Materials provided —
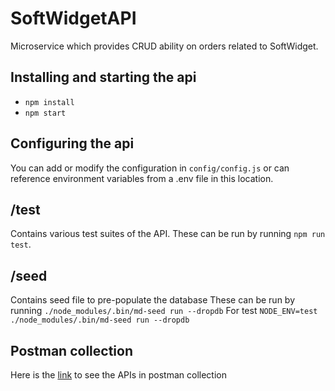 # SoftWidgetAPI
Microservice which provides CRUD ability on orders related to SoftWidget.

## Installing and starting the api
- `npm install`
- `npm start`

## Configuring the api
You can add or modify the configuration in `config/config.js` or can reference environment variables from a .env file in this location.

## /test
Contains various test suites of the API.
These can be run by running `npm run test`.

## /seed
Contains seed file to pre-populate the database
These can be run by running `./node_modules/.bin/md-seed run --dropdb`
For test `NODE_ENV=test ./node_modules/.bin/md-seed run --dropdb`

## Postman collection
Here is the [link](https://documenter.getpostman.com/view/6127832/S17utSUW#8bc85377-1282-45bb-80d7-ac6ac68cc8e3) to see the APIs in postman collection
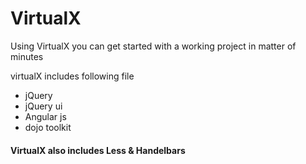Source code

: # VirtualX

Using VirtualX you can get started with a working project in matter of minutes

virtualX includes following file
* jQuery
* jQuery ui
* Angular js
* dojo toolkit

#### VirtualX also includes Less  & Handelbars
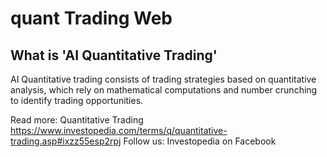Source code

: # quant Trading Web

## What is 'AI Quantitative Trading'

AI Quantitative trading consists of trading strategies based on quantitative analysis, which rely on mathematical computations and number crunching to identify trading opportunities.

Read more: Quantitative Trading https://www.investopedia.com/terms/q/quantitative-trading.asp#ixzz55esp2rpj
Follow us: Investopedia on Facebook
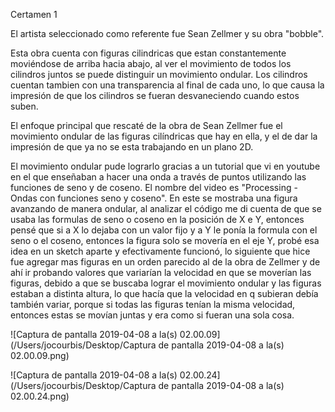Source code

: Certamen 1 

El artista seleccionado como referente fue Sean Zellmer y su obra "bobble". 

Esta obra cuenta con figuras cilindricas que estan constantemente moviéndose de arriba hacia abajo, al ver el movimiento de todos los cilindros juntos se puede distinguir un movimiento ondular. Los cilindros cuentan tambien con una transparencia al final de cada uno, lo que causa la impresión de que los cilindros se fueran desvaneciendo cuando estos suben. 

El enfoque principal que rescaté de la obra de Sean Zellmer fue el movimiento ondular de las figuras cilíndricas que hay en ella, y el de dar la impresión de que ya no se esta trabajando en un plano 2D. 

El movimiento ondular pude lograrlo gracias a un tutorial que vi en youtube en el que enseñaban a hacer una onda a través de puntos utilizando las funciones de seno y de coseno. El nombre del video es "Processing - Ondas con funciones seno y coseno". En este se mostraba una figura avanzando de manera ondular, al analizar el código me di cuenta de que se usaba las formulas de seno o coseno en la posición de X e Y, entonces pensé que si a X lo dejaba con un valor fijo y a Y le ponía la formula con el seno o el coseno, entonces la figura solo se movería en el eje Y, probé esa idea en un sketch aparte y efectivamente funcionó, lo siguiente que hice fue agregar mas figuras en un orden parecido al de la obra de Zellmer y de ahí ir probando valores que variarían la velocidad en que se moverían las figuras, debido a que se buscaba lograr el movimiento ondular y las figuras estaban a distinta altura, lo que hacía que la velocidad en q subieran debía también variar, porque si todas las figuras tenían la misma velocidad, entonces estas se movían juntas y era como si fueran una sola cosa. 

![Captura de pantalla 2019-04-08 a la(s) 02.00.09](/Users/jocourbis/Desktop/Captura de pantalla 2019-04-08 a la(s) 02.00.09.png)

![Captura de pantalla 2019-04-08 a la(s) 02.00.24](/Users/jocourbis/Desktop/Captura de pantalla 2019-04-08 a la(s) 02.00.24.png)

Prompt —
The answer must consist of every line from the data that contains the word "includes".

Response for this exercise —
virtualX includes following file
#### VirtualX also includes Less  & Handelbars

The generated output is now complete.